I encountered the following multiple-choice question on page 71 (question 5 in section "1~6") of my JLPT N2 grammar textbook 「新完全マスター文法 日本語能力試験N2」:

大きい地震が(   )、この家はたちまち壊れてしまうだろう。

a 起こらないことには   b 起ころうものなら   c 起こるとなったら

I chose 「c 起こるとなったら」, but the answer given was 「b 起ころうものなら」. I understand why 「b 起ころうものなら」 makes sense, since this is a clear case of 「もし~たら、大変なことになる」, which is the definition of ~(よ)うものなら given by my textbook. However, I am not sure why 「c 起こるとなったら」 is wrong.

My textbook explains ~となったら as




Under this definition, 「c 起こるとなったら」 seems to make sense to me:


This house would probably collapse instantly if a big earthquake were to happen.

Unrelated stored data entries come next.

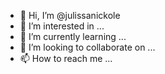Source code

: - 👋 Hi, I’m @julissanickole
- 👀 I’m interested in ...
- 🌱 I’m currently learning ...
- 💞️ I’m looking to collaborate on ...
- 📫 How to reach me ...

<!---
julissanickole/julissanickole is a ✨ special ✨ repository because its `README.md` (this file) appears on your GitHub profile.
You can click the Preview link to take a look at your changes.
--->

「大きい地震が起こる」 is a condition that may possibly be fulfilled (実現する可能性があること), and 「この家はたちまち壊れてしまうだろう」 is the speaker's judgment, so the sentence seems to fit the above explanation. Why is the sentence wrong, and what am I missing here?

2 Answers 2


This なる is similar in function to that in [V dictionary form]-ことになる.

When you say 地震が起こるとなったら, you are not putting yourself in a situation in which the earthquake has already happened. For that, you would simply say 地震が起こったら. Rather, you are supposing a situation in which it has been just determined that the earthquake will happen, or you have just learned it. The house would be still standing.

  • I think this connection to ~ことになる is indeed the part I was missing here. In fact, it's right in my textbook's definition of ~になったら, namely 「~ということになった場合」. I guess I confused that with ~ようになる.
    – L. F.
    Aug 20, 2022 at 0:36

If the sentence with option c is read or heard without care, few native speaker would feel awkward. If careful, majority would not choose c (Some would, though).

Most probable reason for awkwardness I can think of is that "となったら" is usually followed by something contrary to the foreseeable/expected future. For example:

  • 奴らが乗り込んでくるとなったら戦うぜ(戦わないつもりだったが)。
  • 台風が来るとなったら旅行は中止するしかない(どんなに行きたくても)。

In your case, the house must be a rat-trap (because it is presumed to collapse たちまち with an earthquake) and likely to be broken down sooner or later. If the sentence were "...この家ですら壊れてしまうだろう," option c would fit.

"ようものなら" is usually followed by something which accelerates/makes more probable the foreseeable/expected future.